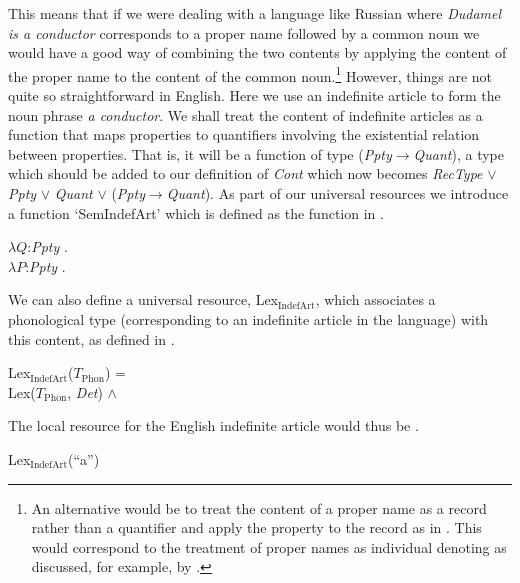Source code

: This means that if we were dealing with a language like Russian where
\textit{Dudamel is a conductor} corresponds to a proper name followed
by a common noun we would have a good way of combining the two
contents by applying the content of the proper name to the content of
the common noun.\footnote{An alternative would be to treat the content
  of a proper name as a record rather than a quantifier and apply the
  property to the record as in .  This would correspond to
  the treatment of proper names as individual denoting as discussed,
  for example, by \cite{Partee1986}.} However, things are not quite so
straightforward in English.  Here we use an indefinite article to form
the noun phrase \textit{a conductor}.  We shall treat the content of
indefinite articles as a function that maps properties to quantifiers
involving the existential relation between properties.  That is, it
will be a function of type (\textit{Ppty}$\rightarrow$\textit{Quant}),
a type which should be added to our definition of \textit{Cont} which
now becomes \textit{RecType}
$\vee$ \textit{Ppty} $\vee$ \textit{Quant} $\vee$
(\textit{Ppty}$\rightarrow$\textit{Quant}).  As part of our
universal resources we introduce a function `SemIndefArt' which is
defined as the function in \nexteg{}.
\begin{ex} 
$\lambda Q$:\textit{Ppty} . \\
\hspace*{1em} $\lambda P$:\textit{Ppty}
. 
\label{ex:semindefart}
\end{ex} 
We can also define a universal resource, Lex$_{\mathrm{IndefArt}}$, which associates a
phonological type (corresponding to an indefinite article in the
language) with this content, as defined in \nexteg{}.
\begin{ex} 
Lex$_{\mathrm{IndefArt}}$($T_{\mathrm{Phon}}$) = \\
\hspace*{1em} Lex($T_{\mathrm{Phon}}$, \textit{Det}) \d{$\wedge$}  
\end{ex} 
The local resource for the English indefinite article would thus be
\nexteg{}.
\begin{ex} 
Lex$_{\mathrm{IndefArt}}$(``a'') 
\end{ex}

-=-=-

#### [EXERCISE DIRECTIONS]
Which lines above contain the word "with"? Copy each of them.

#### [ANSWER]
: This means that if we were dealing with a language like Russian where
language) with this content, as defined in \nexteg{}.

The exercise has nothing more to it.